Vision Transformers
Vision Transformers
Vision Transformers (ViT) apply the Transformer Architecture to images by treating an image as a sequence of patches. Introduced by Dosovitskiy et al. (2020), ViT demonstrated that a standard Transformer — with minimal modifications — can match or exceed state-of-the-art convolutional neural networks (CNNs) on image classification. The key finding: the inductive biases that make CNNs work (locality, translation invariance) become unnecessary when enough training data is available.
How It Works
- Patch embedding. Split the image into fixed-size patches (typically 16x16 pixels). Flatten each patch and project it into the Transformer’s embedding dimension using a linear layer. An image becomes a sequence of patch embeddings, analogous to a sequence of word embeddings in NLP.

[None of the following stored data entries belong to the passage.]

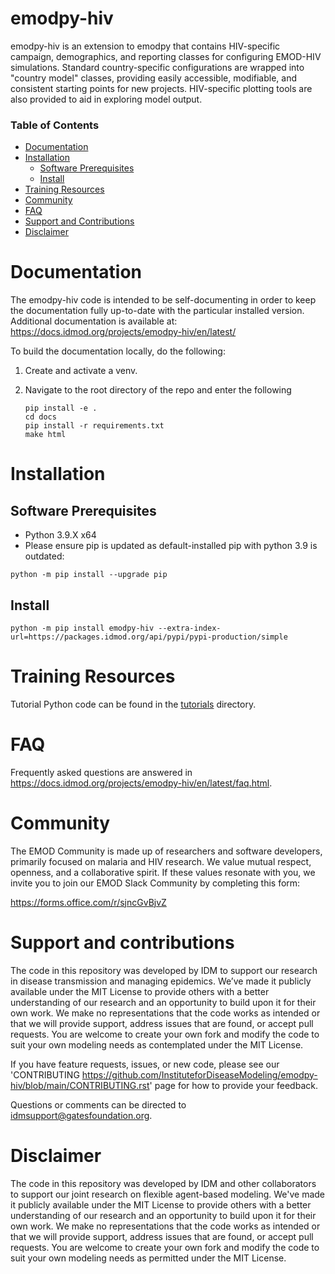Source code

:# emodpy-hiv
emodpy-hiv is an extension to emodpy that contains HIV-specific campaign, demographics, and reporting classes for 
configuring EMOD-HIV simulations. Standard country-specific configurations are wrapped into "country model" classes, 
providing easily accessible, modifiable, and consistent starting points for new projects. HIV-specific plotting tools 
are also provided to aid in exploring model output.

### Table of Contents

- [Documentation](#documentation)
- [Installation](#installation)
  - [Software Prerequisites](#software-prerequisites)
  - [Install](#install)
- [Training Resources](#training-resources)
- [Community](#community)
- [FAQ](#faq)
- [Support and Contributions](#support)
- [Disclaimer](#disclaimer)

<a id="documentation"></a>
# Documentation

The emodpy-hiv code is intended to be self-documenting in order to keep the documentation fully up-to-date with the 
particular installed version. Additional documentation is available at:
https://docs.idmod.org/projects/emodpy-hiv/en/latest/

To build the documentation locally, do the following:

1. Create and activate a venv.
2. Navigate to the root directory of the repo and enter the following

    ```
    pip install -e .
    cd docs
    pip install -r requirements.txt
    make html
    ```

<a id="installation"></a>
# Installation

<a id="software-prerequisites"></a>
## Software Prerequisites
- Python 3.9.X x64
- Please ensure pip is updated as default-installed pip with python 3.9 is outdated:
```
python -m pip install --upgrade pip
```

<a id="install"></a>
## Install
```
python -m pip install emodpy-hiv --extra-index-url=https://packages.idmod.org/api/pypi/pypi-production/simple
```

<a id="training-resources"></a>
# Training Resources

Tutorial Python code can be found in the [tutorials](tutorials) directory.


<a id="faq"></a>
# FAQ

Frequently asked questions are answered in https://docs.idmod.org/projects/emodpy-hiv/en/latest/faq.html.

<a id="community"></a>
# Community

The EMOD Community is made up of researchers and software developers, primarily focused on malaria and HIV research.
We value mutual respect, openness, and a collaborative spirit. If these values resonate with you, 
we invite you to join our EMOD Slack Community by completing this form:

https://forms.office.com/r/sjncGvBjvZ

<a id="support"></a>
# Support and contributions

The code in this repository was developed by IDM to support our research in disease
transmission and managing epidemics. We’ve made it publicly available under the MIT
License to provide others with a better understanding of our research and an opportunity
to build upon it for their own work. We make no representations that the code works as
intended or that we will provide support, address issues that are found, or accept pull
requests. You are welcome to create your own fork and modify the code to suit your own
modeling needs as contemplated under the MIT License.

If you have feature requests, issues, or new code, please see our
'CONTRIBUTING <https://github.com/InstituteforDiseaseModeling/emodpy-hiv/blob/main/CONTRIBUTING.rst>' page
for how to provide your feedback.

Questions or comments can be directed to [idmsupport@gatesfoundation.org](<mailto:idmsupport@gatesfoundation.org>).

<a id="disclaimer"></a>
# Disclaimer

The code in this repository was developed by IDM and other collaborators to support our joint research on flexible agent-based modeling.
 We've made it publicly available under the MIT License to provide others with a better understanding of our research and an opportunity to build upon it for 
 their own work. We make no representations that the code works as intended or that we will provide support, address issues that are found, or accept pull requests.
 You are welcome to create your own fork and modify the code to suit your own modeling needs as permitted under the MIT License.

- Position embeddings. Add learnable position embeddings to retain spatial information. Despite using 1D embeddings (not 2D-aware), the model learns spatial relationships — nearby patches develop similar position vectors.

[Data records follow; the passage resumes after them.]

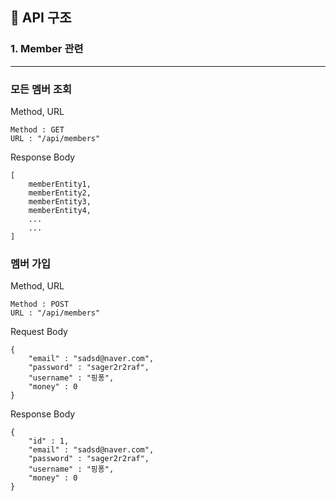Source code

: ## 📑 API 구조
### 1. Member 관련
<hr>

### 모든 멤버 조회
Method, URL 
```
Method : GET
URL : "/api/members"
```

Response Body
```
[
    memberEntity1,
    memberEntity2,
    memberEntity3,
    memberEntity4,
    ...
    ...
]
```

### 멤버 가입
Method, URL 
```
Method : POST
URL : "/api/members"
```

Request Body
```
{
    "email" : "sadsd@naver.com",
    "password" : "sager2r2raf",
    "username" : "핑퐁",
    "money" : 0
}
```

Response Body
```
{
    "id" : 1,
    "email" : "sadsd@naver.com",
    "password" : "sager2r2raf",
    "username" : "핑퐁",
    "money" : 0
}
```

- Classification token. Prepend a learnable
[CLS]token (borrowed from BERT). After processing through the Transformer, this token’s representation is used for classification. - Standard Transformer encoder. Process the sequence through a standard Transformer encoder with multi-head self-attention and feed-forward layers. No convolutions anywhere.
Scale Trumps Inductive Bias
This is ViT’s most important contribution. CNNs build in strong assumptions about images:
- Locality — nearby pixels are related (convolution kernels are small and local)
- Translation equivariance — patterns are recognized regardless of position (shared weights across spatial positions)
These biases help CNNs learn effectively from limited data. ViT makes no such assumptions — it treats every patch equally and learns all spatial relationships from data. On mid-sized datasets (ImageNet alone), this disadvantage is visible: ViT underperforms comparable CNNs. But when pretrained on large datasets (14M–300M images), ViT matches or exceeds the best CNNs while requiring fewer computational resources.
The implication is general: given enough data, learning relationships from scratch is better than hard-coding them. This same principle explains why Transformers dominate NLP despite lacking the sequential inductive bias of RNNs — with enough training data, the model learns sequence structure on its own.
Impact
ViT proved that Transformers are not language-specific — they are a general-purpose architecture for processing sequences of any kind. This accelerated convergence toward Transformers as the universal model architecture. Today, Transformers are used for text, images, audio, video, protein structures, weather prediction, and more. The architectural unification across modalities is what makes multimodal AI (models that process text and images together) practical.